Intelligent control for networked systems
The efficient solution of a planning, management, or operational control problem can be obtained by appropriate optimisation algorithms, which, in turn, rely on models to explore the space of alternative solutions, but also to assess the potential impact of the proposed solution in a simulated realistic environment. The generation and the evaluation of such solutions is suitably organised and orchestrated by systems based on a variety of algorithmic approaches

Graph-based reinforcement learning in structured environments

The research concerns the study of the methodological advancements required to properly exploit graph- based neural representations in the context of reinforcement learning. The general objective here is to design a theoretical framework to learn composable policies i.e., a computational unit, a node-level policy, that takes part in the decision-making mechanism by processing information in an integrated form with respect to a committee of policies, possibly sharing the same parameters and exchanging messages along some edges. The advantage of using this modular approach resides in the possibility of exploiting the structure of the underlying system and reusing the same modules to solve different problems. The key research tasks to be addressed are:

  • Theoretical understanding of the expressiveness of composable policies based on message passing. Existing methods for designing composable policies do not have theoretical justification or guarantees as such it is necessary to correctly frame the problem to ground design choices in theory.
  • Spatio-temporal abstraction with hierarchical representations. Learning local actuator-level policies arguably makes spatio-temporal abstraction more difficult. We tackle this problem by introducing hierarchical, multi-layered, graph representations that naturally implement hierarchical reinforcement learning architectures.
  • Control of metamorphic agents. Most existing methods focus on settings where the structure of the agents is fixed and does not change with time. The research allows agents to autonomously change their morphology and devise algorithms for automatic design and graph learning. 

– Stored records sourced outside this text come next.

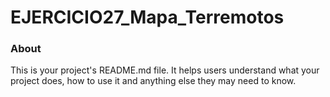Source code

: EJERCICIO27_Mapa_Terremotos
===========================

### About

This is your project's README.md file. It helps users understand what your
project does, how to use it and anything else they may need to know.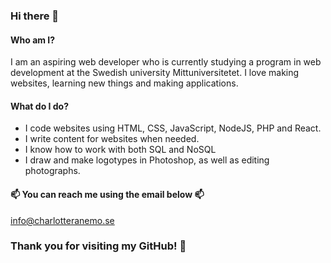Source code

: ### Hi there 👋


#### Who am I?

I am an aspiring web developer who is currently studying a program in web development at the Swedish university Mittuniversitetet. I love making websites, learning new things and making applications.

#### What do I do?

+ I code websites using HTML, CSS, JavaScript, NodeJS, PHP and React.
+ I write content for websites when needed.
+ I know how to work with both SQL and NoSQL
+ I draw and make logotypes in Photoshop, as well as editing photographs.

#### 📫 You can reach me using the email below 📫

info@charlotteranemo.se

### Thank you for visiting my GitHub! 👋
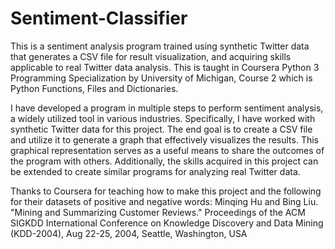 # Sentiment-Classifier
This is a sentiment analysis program trained using synthetic Twitter data that generates a CSV file for result visualization, and acquiring skills applicable to real Twitter data analysis. This is taught in Coursera Python 3 Programming Specialization by University of Michigan, Course 2  which is Python Functions, Files and Dictionaries.

I have developed a program in multiple steps to perform sentiment analysis, a widely utilized tool in various industries. Specifically, I have worked with synthetic Twitter data for this project. The end goal is to create a CSV file and utilize it to generate a graph that effectively visualizes the results. This graphical representation serves as a useful means to share the outcomes of the program with others. Additionally, the skills acquired in this project can be extended to create similar programs for analyzing real Twitter data.

Thanks to Coursera for teaching how to make this project and the following for their datasets of positive and negative words: 
Minqing Hu and Bing Liu. "Mining and Summarizing Customer Reviews."
Proceedings of the ACM SIGKDD International Conference on Knowledge
Discovery and Data Mining (KDD-2004), Aug 22-25, 2004, Seattle, Washington, USA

Combinatorial optimization and AI for intelligent planning and control

The design, planning and management of networked systems imply the solution of complex decision and control problems. The interplay between combinatorial optimization and AI is a promising research area: new algorithms can be developed to achieve more scalable and more accurate solutions to such problems. Newer applications arise from the interaction of networked systems due to the so-called electrification and digitalization of industrial processes and to the increasing awareness and willing to impact on climate changes.
Challenging problems are, for example:

  • The electrification of the logistic chain interfacing the industry of energy generation and distribution with the industry of production and transportation.
  • Sustainability and circularity of the manufacturing process asking for the optimization of newer objectives and the integration of environmental and circularity constraints.
  • Planning of nation-wide communication infrastructures to support the digital era.

From a methodological point of view: AI can enable automatic configuration of optimization algorithms, drive the exploration of search processes, and elicit the most promising solutions. Machine Learning can automatize the decomposition of large problems. AI based regression techniques can approximate with little computational effort and great accuracy complex non-linear phenomena opening for derivative-free techniques to tackle complex problems. Furthermore, fundamental problems in AI training processes can be tackled exploiting combinatorial optimization: convex, robust and mixed integer optimization can provide better solutions to parameter tuning with respect to classical heuristic approaches. 

Optimal control and self-tuning of industrial machines

 In the last years, IDSIA has been active in the development of active learning algorithms for experiment- driven design of real-time optimal controllers and automatic calibration of industrial machines. These problems require to tune a set of parameters in order to optimize the final performance. This tuning is typically performed manually by skilled domain experts through trial-end-error, and thus it can be costly and time consuming. A possible solution can be to use active learning algorithms, that perform optimization through experiments iteratively suggested to the user, with the final goal of finding the optimal parameters within a limited number of iterations.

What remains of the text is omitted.